Серёга налил по дозе, мы выпили и закурили. По середине салона мрачно возвышалось произведение плотницко - ритуального творчества и настроения не поднимало. Серёга, в отчаянии, хлопнул ладонью по крышке и оттуда что-то беспомощно загундосило: - "...беззащитны шипы..." - он хлопнул ещё раз, и сие мерзкое нытьё резко оборвалось... - Народ, фанатеющий этим говном - обречён на мракобесие, - мрачно заключил Серёга, - И, хоть ты что делай - всё бесполезно... Ладно... Завтра поможешь?

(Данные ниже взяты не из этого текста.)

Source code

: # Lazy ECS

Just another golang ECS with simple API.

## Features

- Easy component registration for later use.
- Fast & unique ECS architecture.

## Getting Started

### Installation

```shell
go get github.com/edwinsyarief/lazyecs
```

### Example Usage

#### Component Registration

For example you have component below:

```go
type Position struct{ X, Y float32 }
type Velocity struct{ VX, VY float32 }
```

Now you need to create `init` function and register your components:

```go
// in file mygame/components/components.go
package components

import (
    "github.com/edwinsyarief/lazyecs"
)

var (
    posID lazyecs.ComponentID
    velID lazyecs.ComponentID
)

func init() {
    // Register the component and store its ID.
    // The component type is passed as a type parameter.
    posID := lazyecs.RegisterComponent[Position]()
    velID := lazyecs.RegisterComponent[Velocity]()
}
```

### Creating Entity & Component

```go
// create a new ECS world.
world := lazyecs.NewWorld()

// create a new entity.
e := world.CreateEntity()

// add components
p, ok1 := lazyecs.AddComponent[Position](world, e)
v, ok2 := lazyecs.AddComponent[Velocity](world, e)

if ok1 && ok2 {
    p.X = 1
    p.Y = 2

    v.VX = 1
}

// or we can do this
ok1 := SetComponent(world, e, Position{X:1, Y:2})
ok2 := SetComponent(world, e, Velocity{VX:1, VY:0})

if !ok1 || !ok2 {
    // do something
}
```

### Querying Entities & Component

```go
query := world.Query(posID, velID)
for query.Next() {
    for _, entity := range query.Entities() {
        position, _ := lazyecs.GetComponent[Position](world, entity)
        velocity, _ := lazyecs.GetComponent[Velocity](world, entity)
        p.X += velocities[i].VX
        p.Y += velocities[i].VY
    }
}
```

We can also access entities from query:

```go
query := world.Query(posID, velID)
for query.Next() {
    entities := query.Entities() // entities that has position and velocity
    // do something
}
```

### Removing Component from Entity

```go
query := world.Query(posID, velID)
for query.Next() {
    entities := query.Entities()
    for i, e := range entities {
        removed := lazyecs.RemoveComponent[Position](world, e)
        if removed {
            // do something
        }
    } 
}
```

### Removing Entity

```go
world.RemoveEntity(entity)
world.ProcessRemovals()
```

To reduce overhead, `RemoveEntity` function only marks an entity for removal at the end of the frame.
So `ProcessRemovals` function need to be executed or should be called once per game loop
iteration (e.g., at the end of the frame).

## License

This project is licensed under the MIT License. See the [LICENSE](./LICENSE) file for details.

- Не вопрос... - согласился я.

Мой первый, ритуально - трудовой день плавно приблизился к ночи и мы, посидев ещё немного, тихо разошлись по домам.

4.

На следующий день, мы, наконец - то, доставили "самого настоящего американца" до места его прямого назначения - в морг. У задней двери этого мрачного, на мой взгляд, заведения, не привлекая внимания любопытствующих, в зелёных "робах", с окровавленными фартуками и в резиновых перчатках, стояли Фыриков с Кумаркиным и курили, как всегда, держа сигареты при помощи хирургических зажимов. - Ну что, пиздобратия, решили проблему? - не поздоровавшись, поинтересовался Серёга. Ответом была тишина, потому что "пиздобратия" недоверчиво уставилась на меня, как на злейшего врага отечественного похоронного дела и стойко молчала.

- Да, это - свой... Неужели ж, я вам с улицы кого приведу? Вот, блядь, тихушники. Это тёзка мой - сосед и друг детства... Понятно, деловары?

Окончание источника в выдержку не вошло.